For each item in the indexing queue, AVS processes the vector for indexing by assembling the neighborhoods for each vector and committing those to ASDB. An index record contains a copy of the vector itself along with the associated neighbors for that vector at a given layer of the HNSW graph. Index construction takes advantage of advanced vector extensions (AVX), which allows for single instruction, multiple data parallel processing.

tip

You can monitor index construction using the indexing_queue_size metric for monitoring your ingest queue and the requests_metric for monitoring your total indexed records.

image

Index healing

During HNSW index construction, it is important to rebalance the neighborhood graphs regularly. The index healing process runs periodically in the background and performs the following key functions:

  • Account for AVS node outages: Since each node holds in memory a queue of records to be indexed, the healer ensures that those records are indexed, even if an outage occurs.

  • Rebalance the graph: To maintain index quality, it might be necessary to rebalance or rebuild parts of the graph periodically, especially if the addition of new items significantly alters the data distribution.
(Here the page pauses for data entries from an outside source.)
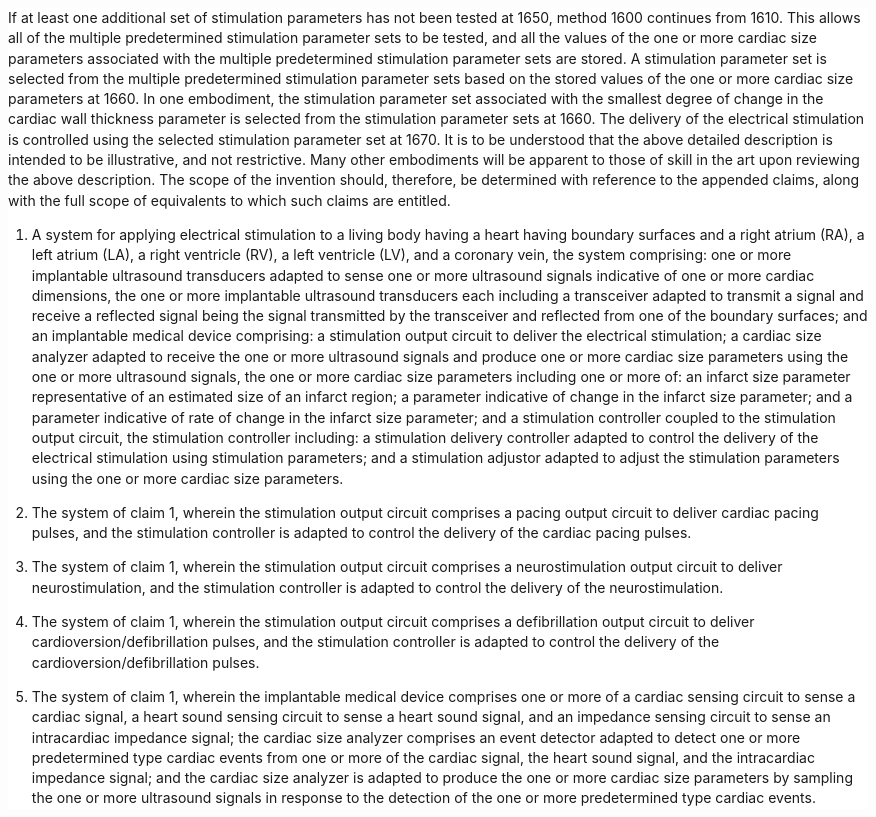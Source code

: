 If at least one additional set of stimulation parameters has not been tested at 1650, method 1600 continues from 1610. This allows all of the multiple predetermined stimulation parameter sets to be tested, and all the values of the one or more cardiac size parameters associated with the multiple predetermined stimulation parameter sets are stored. A stimulation parameter set is selected from the multiple predetermined stimulation parameter sets based on the stored values of the one or more cardiac size parameters at 1660. In one embodiment, the stimulation parameter set associated with the smallest degree of change in the cardiac wall thickness parameter is selected from the stimulation parameter sets at 1660. The delivery of the electrical stimulation is controlled using the selected stimulation parameter set at 1670.
It is to be understood that the above detailed description is intended to be illustrative, and not restrictive. Many other embodiments will be apparent to those of skill in the art upon reviewing the above description. The scope of the invention should, therefore, be determined with reference to the appended claims, along with the full scope of equivalents to which such claims are entitled.

1. A system for applying electrical stimulation to a living body having a heart having boundary surfaces and a right atrium (RA), a left atrium (LA), a right ventricle (RV), a left ventricle (LV), and a coronary vein, the system comprising:
one or more implantable ultrasound transducers adapted to sense one or more ultrasound signals indicative of one or more cardiac dimensions, the one or more implantable ultrasound transducers each including a transceiver adapted to transmit a signal and receive a reflected signal being the signal transmitted by the transceiver and reflected from one of the boundary surfaces; and
an implantable medical device comprising:
a stimulation output circuit to deliver the electrical stimulation;
a cardiac size analyzer adapted to receive the one or more ultrasound signals and produce one or more cardiac size parameters using the one or more ultrasound signals, the one or more cardiac size parameters including one or more of:
an infarct size parameter representative of an estimated size of an infarct region;
a parameter indicative of change in the infarct size parameter; and
a parameter indicative of rate of change in the infarct size parameter; and
a stimulation controller coupled to the stimulation output circuit, the stimulation controller including:
a stimulation delivery controller adapted to control the delivery of the electrical stimulation using stimulation parameters; and
a stimulation adjustor adapted to adjust the stimulation parameters using the one or more cardiac size parameters.




  
2. The system of claim 1, wherein the stimulation output circuit comprises a pacing output circuit to deliver cardiac pacing pulses, and the stimulation controller is adapted to control the delivery of the cardiac pacing pulses.

  
3. The system of claim 1, wherein the stimulation output circuit comprises a neurostimulation output circuit to deliver neurostimulation, and the stimulation controller is adapted to control the delivery of the neurostimulation.

  
4. The system of claim 1, wherein the stimulation output circuit comprises a defibrillation output circuit to deliver cardioversion/defibrillation pulses, and the stimulation controller is adapted to control the delivery of the cardioversion/defibrillation pulses.

  
5. The system of claim 1, wherein the implantable medical device comprises one or more of a cardiac sensing circuit to sense a cardiac signal, a heart sound sensing circuit to sense a heart sound signal, and an impedance sensing circuit to sense an intracardiac impedance signal; the cardiac size analyzer comprises an event detector adapted to detect one or more predetermined type cardiac events from one or more of the cardiac signal, the heart sound signal, and the intracardiac impedance signal; and the cardiac size analyzer is adapted to produce the one or more cardiac size parameters by sampling the one or more ultrasound signals in response to the detection of the one or more predetermined type cardiac events.
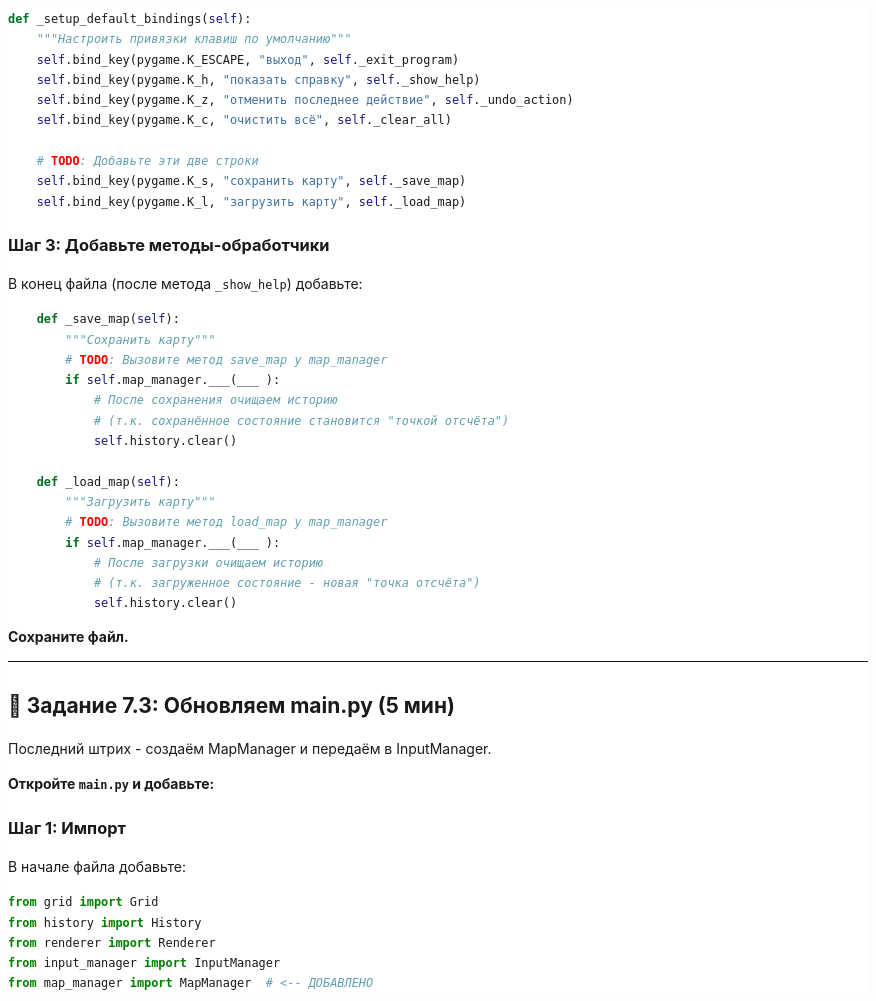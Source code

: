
 ```python
def _setup_default_bindings(self):
    """Настроить привязки клавиш по умолчанию"""
    self.bind_key(pygame.K_ESCAPE, "выход", self._exit_program)
    self.bind_key(pygame.K_h, "показать справку", self._show_help)
    self.bind_key(pygame.K_z, "отменить последнее действие", self._undo_action)
    self.bind_key(pygame.K_c, "очистить всё", self._clear_all)

    # TODO: Добавьте эти две строки
    self.bind_key(pygame.K_s, "сохранить карту", self._save_map)
    self.bind_key(pygame.K_l, "загрузить карту", self._load_map)
```

### Шаг 3: Добавьте методы-обработчики

В конец файла (после метода `_show_help`) добавьте:

```python
    def _save_map(self):
        """Сохранить карту"""
        # TODO: Вызовите метод save_map у map_manager
        if self.map_manager.___(___ ):
            # После сохранения очищаем историю
            # (т.к. сохранённое состояние становится "точкой отсчёта")
            self.history.clear()

    def _load_map(self):
        """Загрузить карту"""
        # TODO: Вызовите метод load_map у map_manager
        if self.map_manager.___(___ ):
            # После загрузки очищаем историю
            # (т.к. загруженное состояние - новая "точка отсчёта")
            self.history.clear()
```

**Сохраните файл.**

---

## 📝 Задание 7.3: Обновляем main.py (5 мин)

Последний штрих - создаём MapManager и передаём в InputManager.

**Откройте `main.py` и добавьте:**

### Шаг 1: Импорт

В начале файла добавьте:

```python
from grid import Grid
from history import History
from renderer import Renderer
from input_manager import InputManager
from map_manager import MapManager  # <-- ДОБАВЛЕНО
```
This process, however, can be resource-intensive and might not always be feasible.

  • Index garbage collection: The healer is responsible for deleting index records in the Aerospike Database to free up storage.

tip

You can configure defaults for the healer at the node level and override those configurations at the index level. You can monitor healer performance using the healer_cycle metric.

Waiting for index construction

AVS constructs an index asynchronously as a background process, and in some circumstances it can be helpful to wait for index construction to complete. This functionally is built into the client, and you can monitor it using the indexing_queue_size metric or by reviewing the UNMERGED property of the asvec index list command. It is important to wait for index construction in scenarios where you want to confirm the specific recall quality of search results.